Supplied material Block Start

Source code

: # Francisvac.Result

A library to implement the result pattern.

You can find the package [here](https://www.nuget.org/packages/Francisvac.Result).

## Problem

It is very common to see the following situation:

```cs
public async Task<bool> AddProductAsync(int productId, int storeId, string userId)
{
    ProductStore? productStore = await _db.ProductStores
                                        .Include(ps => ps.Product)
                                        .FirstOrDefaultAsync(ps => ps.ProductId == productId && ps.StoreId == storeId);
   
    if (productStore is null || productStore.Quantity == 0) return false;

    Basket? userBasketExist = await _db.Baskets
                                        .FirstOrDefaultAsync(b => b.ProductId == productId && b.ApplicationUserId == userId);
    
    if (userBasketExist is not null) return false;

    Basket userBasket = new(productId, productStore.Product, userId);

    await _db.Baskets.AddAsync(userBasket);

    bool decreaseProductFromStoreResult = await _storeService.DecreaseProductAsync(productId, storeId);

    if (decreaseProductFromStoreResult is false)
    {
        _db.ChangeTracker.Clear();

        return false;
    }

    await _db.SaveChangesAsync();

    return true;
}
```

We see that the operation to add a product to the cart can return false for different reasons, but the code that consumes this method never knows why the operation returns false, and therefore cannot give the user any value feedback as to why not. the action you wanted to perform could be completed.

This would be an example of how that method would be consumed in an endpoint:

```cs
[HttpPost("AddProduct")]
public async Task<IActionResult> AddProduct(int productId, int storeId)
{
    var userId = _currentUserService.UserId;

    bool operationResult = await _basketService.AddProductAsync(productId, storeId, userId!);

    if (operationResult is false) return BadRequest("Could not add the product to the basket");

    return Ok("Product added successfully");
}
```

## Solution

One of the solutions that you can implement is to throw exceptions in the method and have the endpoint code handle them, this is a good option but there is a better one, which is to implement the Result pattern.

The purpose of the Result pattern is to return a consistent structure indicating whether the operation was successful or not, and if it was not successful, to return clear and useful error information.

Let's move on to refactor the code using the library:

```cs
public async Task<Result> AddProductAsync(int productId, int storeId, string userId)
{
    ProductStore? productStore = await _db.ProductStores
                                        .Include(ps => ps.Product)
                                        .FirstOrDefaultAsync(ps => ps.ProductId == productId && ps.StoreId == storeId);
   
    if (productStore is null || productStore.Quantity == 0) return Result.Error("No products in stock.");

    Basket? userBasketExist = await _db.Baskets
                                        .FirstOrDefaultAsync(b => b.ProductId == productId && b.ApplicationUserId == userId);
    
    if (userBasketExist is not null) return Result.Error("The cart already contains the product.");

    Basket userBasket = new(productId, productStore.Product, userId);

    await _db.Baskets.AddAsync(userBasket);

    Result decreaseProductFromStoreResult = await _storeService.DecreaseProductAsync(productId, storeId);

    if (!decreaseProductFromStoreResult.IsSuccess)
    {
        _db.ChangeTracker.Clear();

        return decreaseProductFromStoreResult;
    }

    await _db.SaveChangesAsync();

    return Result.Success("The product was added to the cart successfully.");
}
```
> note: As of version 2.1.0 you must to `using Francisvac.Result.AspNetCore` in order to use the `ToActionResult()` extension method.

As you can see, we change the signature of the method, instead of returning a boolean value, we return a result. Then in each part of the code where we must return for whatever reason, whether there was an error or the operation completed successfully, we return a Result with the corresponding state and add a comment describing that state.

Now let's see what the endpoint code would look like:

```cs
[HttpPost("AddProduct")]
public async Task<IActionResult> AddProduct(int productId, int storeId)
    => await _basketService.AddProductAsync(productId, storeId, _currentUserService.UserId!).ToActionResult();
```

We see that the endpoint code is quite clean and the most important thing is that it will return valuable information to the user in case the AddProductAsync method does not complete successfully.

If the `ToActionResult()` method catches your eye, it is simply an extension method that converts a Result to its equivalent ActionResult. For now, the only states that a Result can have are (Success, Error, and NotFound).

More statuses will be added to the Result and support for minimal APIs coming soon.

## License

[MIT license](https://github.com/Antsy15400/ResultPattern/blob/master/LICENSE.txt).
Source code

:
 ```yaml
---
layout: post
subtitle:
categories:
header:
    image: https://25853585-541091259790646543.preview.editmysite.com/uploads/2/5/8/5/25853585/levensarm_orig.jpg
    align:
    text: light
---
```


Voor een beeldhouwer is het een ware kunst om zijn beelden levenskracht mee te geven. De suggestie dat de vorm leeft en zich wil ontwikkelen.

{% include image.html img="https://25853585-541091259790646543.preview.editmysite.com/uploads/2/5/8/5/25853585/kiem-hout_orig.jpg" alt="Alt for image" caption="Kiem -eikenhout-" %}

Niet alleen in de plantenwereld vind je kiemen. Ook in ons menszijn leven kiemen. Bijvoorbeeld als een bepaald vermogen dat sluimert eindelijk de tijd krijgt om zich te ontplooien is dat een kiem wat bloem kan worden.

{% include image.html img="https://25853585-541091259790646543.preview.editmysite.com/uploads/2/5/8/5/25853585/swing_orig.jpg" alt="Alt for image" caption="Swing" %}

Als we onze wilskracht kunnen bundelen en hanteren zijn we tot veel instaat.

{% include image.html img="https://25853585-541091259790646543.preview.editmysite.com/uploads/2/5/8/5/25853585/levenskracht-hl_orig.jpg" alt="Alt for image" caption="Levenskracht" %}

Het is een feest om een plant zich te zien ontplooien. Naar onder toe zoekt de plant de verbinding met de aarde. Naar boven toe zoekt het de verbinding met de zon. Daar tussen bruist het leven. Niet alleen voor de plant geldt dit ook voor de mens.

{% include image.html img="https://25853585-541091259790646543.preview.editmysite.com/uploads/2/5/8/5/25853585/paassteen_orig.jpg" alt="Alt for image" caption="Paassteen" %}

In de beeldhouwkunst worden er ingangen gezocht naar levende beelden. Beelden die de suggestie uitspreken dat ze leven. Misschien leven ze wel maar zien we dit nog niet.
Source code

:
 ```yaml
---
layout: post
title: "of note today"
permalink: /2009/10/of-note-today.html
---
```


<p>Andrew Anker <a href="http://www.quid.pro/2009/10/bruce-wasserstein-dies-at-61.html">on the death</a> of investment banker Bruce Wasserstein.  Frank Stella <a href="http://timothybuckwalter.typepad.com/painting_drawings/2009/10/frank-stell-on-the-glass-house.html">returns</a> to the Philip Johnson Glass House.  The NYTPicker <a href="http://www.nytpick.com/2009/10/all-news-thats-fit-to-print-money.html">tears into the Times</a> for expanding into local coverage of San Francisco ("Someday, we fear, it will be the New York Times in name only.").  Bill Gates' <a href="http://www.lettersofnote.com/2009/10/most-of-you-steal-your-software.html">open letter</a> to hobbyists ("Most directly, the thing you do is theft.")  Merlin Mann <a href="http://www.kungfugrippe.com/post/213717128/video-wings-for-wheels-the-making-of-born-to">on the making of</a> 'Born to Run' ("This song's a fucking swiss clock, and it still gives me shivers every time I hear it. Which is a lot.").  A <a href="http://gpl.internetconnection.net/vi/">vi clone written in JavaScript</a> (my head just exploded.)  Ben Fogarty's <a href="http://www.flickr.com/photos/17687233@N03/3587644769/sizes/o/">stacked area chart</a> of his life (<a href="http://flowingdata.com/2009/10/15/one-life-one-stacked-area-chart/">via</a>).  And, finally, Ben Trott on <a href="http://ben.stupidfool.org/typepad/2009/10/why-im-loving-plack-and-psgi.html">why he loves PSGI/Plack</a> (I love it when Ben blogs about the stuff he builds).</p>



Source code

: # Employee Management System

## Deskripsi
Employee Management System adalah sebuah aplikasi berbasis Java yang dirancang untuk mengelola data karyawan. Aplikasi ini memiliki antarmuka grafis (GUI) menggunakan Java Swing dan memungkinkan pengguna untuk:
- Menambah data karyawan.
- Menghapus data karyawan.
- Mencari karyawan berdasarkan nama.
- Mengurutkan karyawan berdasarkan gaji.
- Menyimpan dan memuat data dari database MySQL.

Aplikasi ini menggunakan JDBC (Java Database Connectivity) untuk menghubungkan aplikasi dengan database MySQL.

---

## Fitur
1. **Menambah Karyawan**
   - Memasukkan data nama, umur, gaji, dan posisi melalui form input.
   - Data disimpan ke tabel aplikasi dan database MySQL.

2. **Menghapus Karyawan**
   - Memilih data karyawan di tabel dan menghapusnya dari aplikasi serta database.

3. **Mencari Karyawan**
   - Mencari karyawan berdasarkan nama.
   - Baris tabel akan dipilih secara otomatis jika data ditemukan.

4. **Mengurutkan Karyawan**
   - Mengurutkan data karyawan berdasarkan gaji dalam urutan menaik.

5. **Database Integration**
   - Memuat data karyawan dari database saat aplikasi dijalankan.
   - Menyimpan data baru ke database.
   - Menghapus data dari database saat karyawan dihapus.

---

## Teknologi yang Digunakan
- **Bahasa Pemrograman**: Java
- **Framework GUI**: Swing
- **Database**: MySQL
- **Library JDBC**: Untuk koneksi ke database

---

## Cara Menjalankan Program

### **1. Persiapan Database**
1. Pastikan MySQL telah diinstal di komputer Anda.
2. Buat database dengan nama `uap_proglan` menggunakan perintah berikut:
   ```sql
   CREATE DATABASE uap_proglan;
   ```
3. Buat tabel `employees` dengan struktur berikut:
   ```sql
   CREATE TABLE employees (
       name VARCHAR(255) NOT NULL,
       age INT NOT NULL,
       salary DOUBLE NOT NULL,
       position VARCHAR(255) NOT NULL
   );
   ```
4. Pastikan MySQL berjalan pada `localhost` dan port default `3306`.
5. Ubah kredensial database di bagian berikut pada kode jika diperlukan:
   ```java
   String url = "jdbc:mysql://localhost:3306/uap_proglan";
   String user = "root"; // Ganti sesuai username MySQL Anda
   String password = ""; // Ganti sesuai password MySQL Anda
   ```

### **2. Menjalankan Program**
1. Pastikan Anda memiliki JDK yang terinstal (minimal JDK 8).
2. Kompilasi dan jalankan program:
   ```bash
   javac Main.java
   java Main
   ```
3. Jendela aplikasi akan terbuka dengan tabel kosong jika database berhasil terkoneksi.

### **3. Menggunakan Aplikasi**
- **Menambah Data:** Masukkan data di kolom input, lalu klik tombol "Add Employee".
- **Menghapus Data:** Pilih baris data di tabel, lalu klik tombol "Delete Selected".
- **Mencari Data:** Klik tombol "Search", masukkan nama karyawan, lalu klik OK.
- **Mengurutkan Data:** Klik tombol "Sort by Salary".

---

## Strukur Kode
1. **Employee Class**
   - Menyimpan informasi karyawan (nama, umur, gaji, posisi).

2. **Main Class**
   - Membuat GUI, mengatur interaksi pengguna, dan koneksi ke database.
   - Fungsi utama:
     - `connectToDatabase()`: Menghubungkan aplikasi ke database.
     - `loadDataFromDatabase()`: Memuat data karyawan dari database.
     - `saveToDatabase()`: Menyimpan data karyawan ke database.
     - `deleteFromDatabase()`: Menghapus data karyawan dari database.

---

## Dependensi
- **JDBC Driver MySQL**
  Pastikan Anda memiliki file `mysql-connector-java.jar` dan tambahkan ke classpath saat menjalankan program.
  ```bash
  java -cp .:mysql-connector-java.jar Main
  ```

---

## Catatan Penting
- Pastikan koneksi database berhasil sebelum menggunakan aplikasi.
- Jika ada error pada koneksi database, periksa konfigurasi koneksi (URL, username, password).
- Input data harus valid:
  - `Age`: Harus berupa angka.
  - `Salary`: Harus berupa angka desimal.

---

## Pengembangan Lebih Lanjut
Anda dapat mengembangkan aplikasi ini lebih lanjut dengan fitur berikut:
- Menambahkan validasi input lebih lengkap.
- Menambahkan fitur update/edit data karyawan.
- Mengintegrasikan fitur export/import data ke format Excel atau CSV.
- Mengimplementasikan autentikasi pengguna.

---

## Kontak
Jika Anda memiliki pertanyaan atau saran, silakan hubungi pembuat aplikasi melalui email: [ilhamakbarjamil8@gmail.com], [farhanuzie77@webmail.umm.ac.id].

Supplied material Block End

**Exercise objective**
For each line above that contains the word "posisi", copy that line.

**Response to the task**
   - Memasukkan data nama, umur, gaji, dan posisi melalui form input.
   - Menyimpan informasi karyawan (nama, umur, gaji, posisi).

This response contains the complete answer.